DATA FOR THIS EXERCISE.
§ §

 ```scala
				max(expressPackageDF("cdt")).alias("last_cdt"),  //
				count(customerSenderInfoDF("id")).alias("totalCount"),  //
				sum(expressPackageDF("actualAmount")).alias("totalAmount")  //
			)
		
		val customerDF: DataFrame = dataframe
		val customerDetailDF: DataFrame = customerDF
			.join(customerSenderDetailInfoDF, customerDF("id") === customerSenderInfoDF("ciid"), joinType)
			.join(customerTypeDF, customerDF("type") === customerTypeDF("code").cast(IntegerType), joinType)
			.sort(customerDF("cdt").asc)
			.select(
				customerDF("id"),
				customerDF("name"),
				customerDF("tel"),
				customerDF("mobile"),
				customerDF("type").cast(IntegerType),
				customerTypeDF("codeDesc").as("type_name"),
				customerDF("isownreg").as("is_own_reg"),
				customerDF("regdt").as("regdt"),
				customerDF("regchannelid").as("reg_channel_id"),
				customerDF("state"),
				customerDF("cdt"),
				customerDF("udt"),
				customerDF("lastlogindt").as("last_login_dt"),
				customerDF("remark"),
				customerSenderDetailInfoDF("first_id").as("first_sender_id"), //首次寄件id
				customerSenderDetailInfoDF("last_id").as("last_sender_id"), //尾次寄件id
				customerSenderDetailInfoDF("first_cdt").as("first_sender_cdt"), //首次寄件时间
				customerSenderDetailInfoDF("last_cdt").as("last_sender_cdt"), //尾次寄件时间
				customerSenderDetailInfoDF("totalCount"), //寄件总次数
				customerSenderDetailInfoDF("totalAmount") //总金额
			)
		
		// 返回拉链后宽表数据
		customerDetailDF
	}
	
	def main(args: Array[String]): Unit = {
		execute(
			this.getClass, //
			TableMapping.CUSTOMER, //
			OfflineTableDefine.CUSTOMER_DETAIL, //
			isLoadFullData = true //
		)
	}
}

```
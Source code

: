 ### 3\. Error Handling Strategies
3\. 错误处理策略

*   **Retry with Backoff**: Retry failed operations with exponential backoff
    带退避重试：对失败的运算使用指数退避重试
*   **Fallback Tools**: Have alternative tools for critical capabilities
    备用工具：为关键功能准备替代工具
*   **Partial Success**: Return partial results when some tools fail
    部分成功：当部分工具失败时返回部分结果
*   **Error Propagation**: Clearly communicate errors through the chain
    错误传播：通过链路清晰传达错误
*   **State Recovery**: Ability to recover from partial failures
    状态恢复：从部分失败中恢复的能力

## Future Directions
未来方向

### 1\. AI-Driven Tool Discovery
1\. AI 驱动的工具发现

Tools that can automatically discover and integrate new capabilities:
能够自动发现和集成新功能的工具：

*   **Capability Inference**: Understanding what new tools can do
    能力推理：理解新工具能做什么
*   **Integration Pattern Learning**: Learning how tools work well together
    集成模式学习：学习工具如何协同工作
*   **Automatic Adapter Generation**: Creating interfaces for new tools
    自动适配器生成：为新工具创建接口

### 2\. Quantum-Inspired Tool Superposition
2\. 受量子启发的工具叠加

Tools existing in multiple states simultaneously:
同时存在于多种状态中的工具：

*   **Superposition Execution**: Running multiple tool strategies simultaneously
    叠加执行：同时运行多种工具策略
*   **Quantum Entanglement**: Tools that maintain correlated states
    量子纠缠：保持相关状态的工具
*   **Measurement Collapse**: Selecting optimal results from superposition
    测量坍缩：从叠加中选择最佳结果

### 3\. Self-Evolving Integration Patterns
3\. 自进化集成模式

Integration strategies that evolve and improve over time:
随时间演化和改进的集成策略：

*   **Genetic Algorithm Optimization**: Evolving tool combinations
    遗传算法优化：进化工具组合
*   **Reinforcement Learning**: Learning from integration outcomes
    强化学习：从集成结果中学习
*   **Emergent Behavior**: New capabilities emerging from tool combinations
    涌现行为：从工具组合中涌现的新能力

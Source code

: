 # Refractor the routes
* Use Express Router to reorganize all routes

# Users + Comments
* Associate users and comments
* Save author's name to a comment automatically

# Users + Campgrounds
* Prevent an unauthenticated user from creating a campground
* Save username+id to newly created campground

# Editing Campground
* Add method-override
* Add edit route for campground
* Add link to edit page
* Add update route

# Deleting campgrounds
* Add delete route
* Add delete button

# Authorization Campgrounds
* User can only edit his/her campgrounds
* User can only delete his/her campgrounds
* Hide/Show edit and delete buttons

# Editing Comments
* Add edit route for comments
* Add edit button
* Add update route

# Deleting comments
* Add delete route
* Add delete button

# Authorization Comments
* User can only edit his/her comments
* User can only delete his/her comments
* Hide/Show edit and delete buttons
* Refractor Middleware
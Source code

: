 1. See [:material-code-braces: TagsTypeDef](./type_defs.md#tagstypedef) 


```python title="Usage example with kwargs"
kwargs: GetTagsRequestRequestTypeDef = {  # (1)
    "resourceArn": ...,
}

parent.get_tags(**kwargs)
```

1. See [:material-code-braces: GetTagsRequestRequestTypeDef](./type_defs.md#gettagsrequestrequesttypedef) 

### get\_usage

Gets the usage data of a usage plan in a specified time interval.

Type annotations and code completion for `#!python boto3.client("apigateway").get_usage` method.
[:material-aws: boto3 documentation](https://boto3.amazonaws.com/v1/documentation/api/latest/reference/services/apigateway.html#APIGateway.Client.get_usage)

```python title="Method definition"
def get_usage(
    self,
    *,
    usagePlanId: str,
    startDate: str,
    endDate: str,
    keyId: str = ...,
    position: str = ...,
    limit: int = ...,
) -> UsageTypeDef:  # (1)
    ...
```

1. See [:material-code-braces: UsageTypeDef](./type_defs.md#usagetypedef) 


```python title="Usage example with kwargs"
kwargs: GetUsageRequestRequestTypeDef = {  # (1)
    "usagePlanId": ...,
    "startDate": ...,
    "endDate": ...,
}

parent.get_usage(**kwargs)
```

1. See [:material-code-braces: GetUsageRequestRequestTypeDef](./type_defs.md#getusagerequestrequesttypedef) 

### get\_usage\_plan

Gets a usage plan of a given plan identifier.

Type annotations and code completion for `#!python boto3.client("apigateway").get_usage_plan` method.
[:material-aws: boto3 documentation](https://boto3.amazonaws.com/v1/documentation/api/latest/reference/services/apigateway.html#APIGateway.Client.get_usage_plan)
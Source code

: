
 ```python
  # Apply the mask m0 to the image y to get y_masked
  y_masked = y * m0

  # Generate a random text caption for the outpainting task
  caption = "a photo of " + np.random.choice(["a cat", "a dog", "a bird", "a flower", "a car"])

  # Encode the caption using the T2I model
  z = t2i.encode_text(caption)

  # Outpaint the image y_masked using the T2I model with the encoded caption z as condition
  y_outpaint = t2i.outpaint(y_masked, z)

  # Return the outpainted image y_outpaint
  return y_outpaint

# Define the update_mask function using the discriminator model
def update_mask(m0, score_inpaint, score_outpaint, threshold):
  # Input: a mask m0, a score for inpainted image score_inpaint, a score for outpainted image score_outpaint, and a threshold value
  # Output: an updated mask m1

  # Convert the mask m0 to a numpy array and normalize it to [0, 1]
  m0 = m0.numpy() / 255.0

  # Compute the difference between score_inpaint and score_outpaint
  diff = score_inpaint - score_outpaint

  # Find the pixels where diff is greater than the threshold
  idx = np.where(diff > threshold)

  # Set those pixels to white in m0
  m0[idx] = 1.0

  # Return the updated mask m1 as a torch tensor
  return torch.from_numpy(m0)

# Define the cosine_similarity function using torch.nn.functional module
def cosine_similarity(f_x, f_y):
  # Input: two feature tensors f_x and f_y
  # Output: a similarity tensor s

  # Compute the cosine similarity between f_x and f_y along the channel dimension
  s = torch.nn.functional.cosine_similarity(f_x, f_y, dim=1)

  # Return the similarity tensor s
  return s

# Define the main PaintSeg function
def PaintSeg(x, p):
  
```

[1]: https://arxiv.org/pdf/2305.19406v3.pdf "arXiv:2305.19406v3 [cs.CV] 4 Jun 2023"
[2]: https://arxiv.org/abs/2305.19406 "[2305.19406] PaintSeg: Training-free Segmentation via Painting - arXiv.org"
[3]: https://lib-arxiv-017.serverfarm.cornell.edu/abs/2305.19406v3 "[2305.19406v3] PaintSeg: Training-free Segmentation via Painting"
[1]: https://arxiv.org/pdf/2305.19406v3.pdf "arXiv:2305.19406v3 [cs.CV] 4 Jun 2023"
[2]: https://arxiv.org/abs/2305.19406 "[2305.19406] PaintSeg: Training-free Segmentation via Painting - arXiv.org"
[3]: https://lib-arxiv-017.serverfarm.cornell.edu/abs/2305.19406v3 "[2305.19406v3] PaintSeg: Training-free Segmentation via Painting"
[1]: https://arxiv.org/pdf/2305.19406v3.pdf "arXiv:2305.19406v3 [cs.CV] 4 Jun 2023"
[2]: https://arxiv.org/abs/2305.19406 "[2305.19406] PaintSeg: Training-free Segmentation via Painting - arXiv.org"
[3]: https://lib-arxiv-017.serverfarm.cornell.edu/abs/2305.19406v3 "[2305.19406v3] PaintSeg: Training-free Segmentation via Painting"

§ §

Say, as a bare number, how many lines of the data hold the string "cast".

2